„Ultramaraton Mazowiecki Gravel” to forma wycieczek rowerowych z wykorzystaniem rowerów typu „gravel” stworzonych z myślą o pokonywaniu długich dystansów, przede wszystkim po szutrze. Zaletą tego typu jednośladów jest uniwersalna budowa, która sprawia, że świetnie sprawdzają się na co dzień i podczas wielodniowych wypraw w najróżniejszych warunkach. Ich potencjał w kontekście turystycznym wykorzystali doświadczeni pasjonaci i miłośnicy dwóch kółek, którzy założyli Stowarzyszenie Mazowiecki Gravel. Ich wiedza, determinacja i wielka chęć przybliżenia największych atrakcji Mazowsza zaowocowały wyznaczeniem niezwykłej trasy, którą uczestnicy ultramaratonu powinni w trzy dni. Łączny jest dystans liczy blisko 550 km, oplatając Warszawę pierścieniem z punktem startu i finiszu w Warce.
Jednocześnie to atrakcyjna i szczegółowo wytyczona trasa, której poszczególne fragmenty można przebywać zgodnie ze swoimi możliwościami oraz chęciami. Każdemu z odcinków poświęcamy oddzielny artykuł w naszym portalu – łącznie jest ich dziewięć. W ten sposób trasy dla rowerzystów o różnym stopniu zaawansowania, także dla rodzin z dziećmi.
Ostatni odcinek „Ultramaratonu Mazowiecki Gravel” rozpoczynamy od opuszczenia okolic Mazowieckiego Parku Krajobrazowego. Kierując się na zachód, mijamy pola wokół wsi Dziecinów, gdzie znajdu je się stanowisko archeologiczne sprzed około 2500 lat. Po 20 minutach jazdy, za wsią Ostrówek, przejeżdżamy przez most na Wiśle i kierujemy się na obrzeża malowniczo położonej Góry Kalwarii. W mieście zachowany jest układ urbanistyczny odtwarzający formę krzyża łacińskiego, wytyczony został na podstawie średniowiecznych planów Jerozolimy.
Architektoniczną perłą Góry Kalwarii jest pobernardyński barokowy zespół klasztorny oraz parafialny kościół pw. Niepokalanego Poczęcia Najświętszej Maryi Panny.
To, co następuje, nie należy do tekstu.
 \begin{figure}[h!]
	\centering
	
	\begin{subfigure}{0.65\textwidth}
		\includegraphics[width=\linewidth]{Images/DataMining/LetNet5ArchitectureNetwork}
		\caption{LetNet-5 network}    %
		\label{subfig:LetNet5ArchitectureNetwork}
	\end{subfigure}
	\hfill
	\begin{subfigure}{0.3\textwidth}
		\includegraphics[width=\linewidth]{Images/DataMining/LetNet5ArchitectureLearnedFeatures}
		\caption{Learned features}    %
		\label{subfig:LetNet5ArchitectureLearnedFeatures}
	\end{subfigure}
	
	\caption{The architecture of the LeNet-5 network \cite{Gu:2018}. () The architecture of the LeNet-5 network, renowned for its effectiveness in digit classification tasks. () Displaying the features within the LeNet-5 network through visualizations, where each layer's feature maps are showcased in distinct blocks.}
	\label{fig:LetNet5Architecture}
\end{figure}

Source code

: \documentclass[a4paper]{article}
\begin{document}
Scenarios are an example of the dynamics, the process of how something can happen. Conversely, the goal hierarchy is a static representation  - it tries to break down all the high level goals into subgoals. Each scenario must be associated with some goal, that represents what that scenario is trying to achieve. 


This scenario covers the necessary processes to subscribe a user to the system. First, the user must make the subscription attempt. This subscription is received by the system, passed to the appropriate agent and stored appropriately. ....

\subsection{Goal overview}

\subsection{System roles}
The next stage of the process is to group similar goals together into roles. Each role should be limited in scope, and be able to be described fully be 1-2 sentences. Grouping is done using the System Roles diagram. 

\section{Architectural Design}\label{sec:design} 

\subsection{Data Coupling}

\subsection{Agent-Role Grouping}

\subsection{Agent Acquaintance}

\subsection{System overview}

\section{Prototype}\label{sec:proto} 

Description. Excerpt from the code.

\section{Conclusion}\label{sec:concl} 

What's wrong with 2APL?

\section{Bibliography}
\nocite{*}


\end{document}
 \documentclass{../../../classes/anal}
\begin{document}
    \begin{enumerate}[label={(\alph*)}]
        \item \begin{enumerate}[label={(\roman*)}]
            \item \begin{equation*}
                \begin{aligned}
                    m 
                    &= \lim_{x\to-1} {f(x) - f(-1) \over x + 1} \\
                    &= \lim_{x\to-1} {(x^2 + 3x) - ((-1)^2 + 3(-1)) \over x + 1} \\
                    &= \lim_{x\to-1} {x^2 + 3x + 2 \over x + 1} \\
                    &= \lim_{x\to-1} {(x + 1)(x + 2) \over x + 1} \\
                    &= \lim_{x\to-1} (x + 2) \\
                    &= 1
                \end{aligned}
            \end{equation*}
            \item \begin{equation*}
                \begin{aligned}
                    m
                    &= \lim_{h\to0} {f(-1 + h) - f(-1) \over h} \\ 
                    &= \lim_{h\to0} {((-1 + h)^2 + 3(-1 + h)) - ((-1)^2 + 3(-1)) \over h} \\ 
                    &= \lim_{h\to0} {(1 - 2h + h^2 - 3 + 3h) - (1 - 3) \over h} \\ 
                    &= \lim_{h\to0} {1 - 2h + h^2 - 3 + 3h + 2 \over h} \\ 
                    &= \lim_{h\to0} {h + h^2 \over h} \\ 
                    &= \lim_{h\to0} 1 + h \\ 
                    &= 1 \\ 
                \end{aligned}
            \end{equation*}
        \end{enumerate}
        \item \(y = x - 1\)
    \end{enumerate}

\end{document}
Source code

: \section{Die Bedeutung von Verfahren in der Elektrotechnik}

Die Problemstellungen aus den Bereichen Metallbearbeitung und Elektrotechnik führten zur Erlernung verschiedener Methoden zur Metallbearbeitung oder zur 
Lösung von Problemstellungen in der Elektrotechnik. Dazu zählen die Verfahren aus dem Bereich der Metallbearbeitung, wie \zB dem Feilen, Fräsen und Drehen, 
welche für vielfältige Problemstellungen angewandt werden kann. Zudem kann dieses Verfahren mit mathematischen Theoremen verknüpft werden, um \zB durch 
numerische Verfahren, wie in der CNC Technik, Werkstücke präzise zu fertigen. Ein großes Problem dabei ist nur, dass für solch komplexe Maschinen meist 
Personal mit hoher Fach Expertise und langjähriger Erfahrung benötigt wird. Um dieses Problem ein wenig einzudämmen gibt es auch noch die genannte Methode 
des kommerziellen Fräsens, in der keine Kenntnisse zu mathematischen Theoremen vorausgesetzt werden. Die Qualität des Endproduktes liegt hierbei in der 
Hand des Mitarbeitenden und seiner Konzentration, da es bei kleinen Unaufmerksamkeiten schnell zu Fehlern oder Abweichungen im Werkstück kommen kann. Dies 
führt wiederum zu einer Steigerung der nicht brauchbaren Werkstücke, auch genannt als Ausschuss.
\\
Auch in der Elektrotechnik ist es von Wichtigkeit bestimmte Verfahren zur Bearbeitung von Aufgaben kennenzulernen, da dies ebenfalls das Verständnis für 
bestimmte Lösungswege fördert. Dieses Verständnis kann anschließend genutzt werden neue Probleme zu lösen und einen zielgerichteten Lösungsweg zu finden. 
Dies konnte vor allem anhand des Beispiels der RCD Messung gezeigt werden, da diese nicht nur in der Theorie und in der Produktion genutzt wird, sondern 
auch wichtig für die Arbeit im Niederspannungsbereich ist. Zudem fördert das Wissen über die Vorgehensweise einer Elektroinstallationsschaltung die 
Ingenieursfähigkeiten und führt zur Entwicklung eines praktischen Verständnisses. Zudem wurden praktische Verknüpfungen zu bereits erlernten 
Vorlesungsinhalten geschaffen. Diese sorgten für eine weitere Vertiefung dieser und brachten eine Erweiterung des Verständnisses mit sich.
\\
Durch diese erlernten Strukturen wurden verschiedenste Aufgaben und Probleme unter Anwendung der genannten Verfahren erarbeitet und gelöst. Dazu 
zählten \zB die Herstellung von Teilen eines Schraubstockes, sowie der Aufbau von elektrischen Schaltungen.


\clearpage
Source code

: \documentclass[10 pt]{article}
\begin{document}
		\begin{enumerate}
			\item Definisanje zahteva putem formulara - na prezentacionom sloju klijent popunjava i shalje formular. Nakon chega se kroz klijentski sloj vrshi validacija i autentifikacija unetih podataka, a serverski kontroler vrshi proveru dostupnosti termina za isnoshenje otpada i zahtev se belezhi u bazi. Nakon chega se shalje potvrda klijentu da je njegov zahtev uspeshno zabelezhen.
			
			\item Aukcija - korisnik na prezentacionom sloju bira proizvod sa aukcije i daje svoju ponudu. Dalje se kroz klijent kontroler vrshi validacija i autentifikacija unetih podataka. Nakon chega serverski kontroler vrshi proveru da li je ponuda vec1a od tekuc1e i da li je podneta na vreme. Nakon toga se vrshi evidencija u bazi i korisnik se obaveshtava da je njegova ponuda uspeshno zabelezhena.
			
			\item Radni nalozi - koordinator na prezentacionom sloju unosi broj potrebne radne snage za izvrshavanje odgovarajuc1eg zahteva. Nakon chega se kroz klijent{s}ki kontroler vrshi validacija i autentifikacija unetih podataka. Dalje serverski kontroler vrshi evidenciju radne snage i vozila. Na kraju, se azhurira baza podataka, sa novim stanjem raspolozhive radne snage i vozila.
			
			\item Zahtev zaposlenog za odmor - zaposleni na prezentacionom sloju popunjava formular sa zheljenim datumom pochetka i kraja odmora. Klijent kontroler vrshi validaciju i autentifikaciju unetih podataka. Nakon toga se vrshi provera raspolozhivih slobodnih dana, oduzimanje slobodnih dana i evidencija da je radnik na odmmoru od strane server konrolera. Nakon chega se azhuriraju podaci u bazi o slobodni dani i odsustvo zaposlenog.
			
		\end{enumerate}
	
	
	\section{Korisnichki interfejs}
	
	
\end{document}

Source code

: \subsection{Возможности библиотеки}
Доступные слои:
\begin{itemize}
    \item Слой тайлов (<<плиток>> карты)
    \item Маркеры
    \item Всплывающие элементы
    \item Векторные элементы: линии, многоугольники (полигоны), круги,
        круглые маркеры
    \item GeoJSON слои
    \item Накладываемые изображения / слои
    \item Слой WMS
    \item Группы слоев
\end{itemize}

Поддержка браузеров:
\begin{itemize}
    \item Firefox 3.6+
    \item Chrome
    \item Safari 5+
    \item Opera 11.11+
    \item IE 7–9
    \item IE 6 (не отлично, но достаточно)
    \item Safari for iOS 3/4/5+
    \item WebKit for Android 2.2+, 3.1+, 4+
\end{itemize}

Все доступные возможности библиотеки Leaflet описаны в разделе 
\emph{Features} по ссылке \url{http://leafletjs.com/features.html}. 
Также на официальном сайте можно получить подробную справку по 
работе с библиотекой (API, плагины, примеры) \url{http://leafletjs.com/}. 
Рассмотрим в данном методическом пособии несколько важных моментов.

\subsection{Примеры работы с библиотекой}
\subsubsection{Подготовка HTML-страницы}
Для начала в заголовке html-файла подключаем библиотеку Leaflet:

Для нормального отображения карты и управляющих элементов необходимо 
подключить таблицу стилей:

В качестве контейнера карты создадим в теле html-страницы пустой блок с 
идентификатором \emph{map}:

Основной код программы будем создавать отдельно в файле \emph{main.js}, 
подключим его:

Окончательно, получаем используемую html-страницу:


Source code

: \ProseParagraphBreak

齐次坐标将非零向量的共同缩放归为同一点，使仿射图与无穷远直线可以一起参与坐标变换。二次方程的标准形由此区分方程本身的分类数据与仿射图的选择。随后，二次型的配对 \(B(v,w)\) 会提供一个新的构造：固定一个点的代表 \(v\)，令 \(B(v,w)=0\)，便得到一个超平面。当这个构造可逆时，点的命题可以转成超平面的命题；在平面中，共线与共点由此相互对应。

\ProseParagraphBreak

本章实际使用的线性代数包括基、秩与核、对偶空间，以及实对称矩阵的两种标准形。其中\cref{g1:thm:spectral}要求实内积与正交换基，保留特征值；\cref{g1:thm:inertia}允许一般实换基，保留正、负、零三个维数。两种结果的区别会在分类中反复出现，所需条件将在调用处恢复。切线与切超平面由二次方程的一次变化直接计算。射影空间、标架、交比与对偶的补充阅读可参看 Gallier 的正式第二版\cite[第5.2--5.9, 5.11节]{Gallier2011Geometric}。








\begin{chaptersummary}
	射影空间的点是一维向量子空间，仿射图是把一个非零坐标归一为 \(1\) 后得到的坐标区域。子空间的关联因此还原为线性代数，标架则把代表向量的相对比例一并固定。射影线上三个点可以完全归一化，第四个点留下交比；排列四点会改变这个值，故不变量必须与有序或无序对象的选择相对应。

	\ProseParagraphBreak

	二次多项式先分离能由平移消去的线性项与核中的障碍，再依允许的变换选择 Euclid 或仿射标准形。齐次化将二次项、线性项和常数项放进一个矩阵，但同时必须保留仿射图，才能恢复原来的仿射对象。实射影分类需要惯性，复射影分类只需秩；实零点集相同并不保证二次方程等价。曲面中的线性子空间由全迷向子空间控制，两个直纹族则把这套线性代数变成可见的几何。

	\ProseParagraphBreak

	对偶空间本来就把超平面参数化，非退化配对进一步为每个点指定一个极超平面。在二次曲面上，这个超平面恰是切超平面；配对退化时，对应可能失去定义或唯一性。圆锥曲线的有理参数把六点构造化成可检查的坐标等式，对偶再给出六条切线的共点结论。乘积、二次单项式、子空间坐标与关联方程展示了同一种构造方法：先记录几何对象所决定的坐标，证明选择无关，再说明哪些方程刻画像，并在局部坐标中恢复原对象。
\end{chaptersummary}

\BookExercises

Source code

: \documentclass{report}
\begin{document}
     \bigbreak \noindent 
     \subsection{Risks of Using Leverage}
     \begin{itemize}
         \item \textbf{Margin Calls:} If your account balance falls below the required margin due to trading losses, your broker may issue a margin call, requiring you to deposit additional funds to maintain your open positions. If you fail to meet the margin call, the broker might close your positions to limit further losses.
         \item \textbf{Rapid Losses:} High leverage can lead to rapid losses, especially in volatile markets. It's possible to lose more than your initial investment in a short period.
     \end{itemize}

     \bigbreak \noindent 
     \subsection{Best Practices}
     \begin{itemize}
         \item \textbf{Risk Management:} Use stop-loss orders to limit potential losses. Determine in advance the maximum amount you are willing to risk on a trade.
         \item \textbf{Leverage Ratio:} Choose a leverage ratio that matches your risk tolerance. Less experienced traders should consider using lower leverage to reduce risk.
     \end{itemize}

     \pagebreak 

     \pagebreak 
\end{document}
We wnętrzu świątyni można zobaczyć unikalną gotycką pietę z końca XVI wieku wykonaną w wosku.
Górę Kalwarię opuszczamy kierując się wzdłuż Wisły na południowy wschód. Po 5 minutach jazdy skręcamy w prawo, by dojechać do Czerska. Wieś znana jest głównie ze średniowiecznego zamku książąt mazowieckich, który jest jednym z najcenniejszych zabytków Mazowsza. Gotycka budowla prezentuje się szczególnie imponująco od strony Wisły, a z jej wież roztacza się panoramiczny widok na okolicę. W Czersku mieści się także kościół Przemienienia Pańskiego zbudowany na planie prostokąta w stylu neobarokowym. Na cmentarzu położonym niedaleko świątyni znajduje się murowana kapliczka z połowy XIX wieku.
Dalsza droga wiedzie na południe, wśród pól i wzdłuż Wisły. Po ok. 3 km jazdy docieramy nad sam brzeg rzeki do wsi Królewski Las. Znajduje się tam nadwiślańska przystań, do której dawniej przypływały barki z cennym kruszywem. Podążąjąc Wisłą na południe dojeżdżamy do wsi Podosowa. Okolica słynie z malowniczych terenów, które upodobali sobie miłośnicy ptactwa wodnego oraz pasjonaci fotografowania. Miejscem szczególnie chętnie uwiecznianym na zdjęciach są Łachy Podosowskie – piaszczysta mielizna porośnięta lasem, utworzona na rzece wskutek obniżania się poziomu wody.
W dalszym ciągu kierujemy się na południe, by w końcu dotrzeć do brzegu Pilicy. Po lewej stronie mijamy Obszar Natura 2000, chroniący wyjątkowe tereny doliny tej rzeki. To tereny lęgowe aż 56 gatunków ptaków – żyją tam sieweczki obrożne, dudki, rycyki i ozdobne bataliony. Po ok. 45 minutach jazdy docieramy do osady Pilica, gdzie skręcamy w prawo i zmierzamy na południowy zachód, przez wieś Stara Warka – dawny gród wczesnopiastowski, gdzie znaleziono stanowisko archeologiczne z epoki żelaza, do miejsca skąd rozpoczął się ultramaraton, czyli do Warki.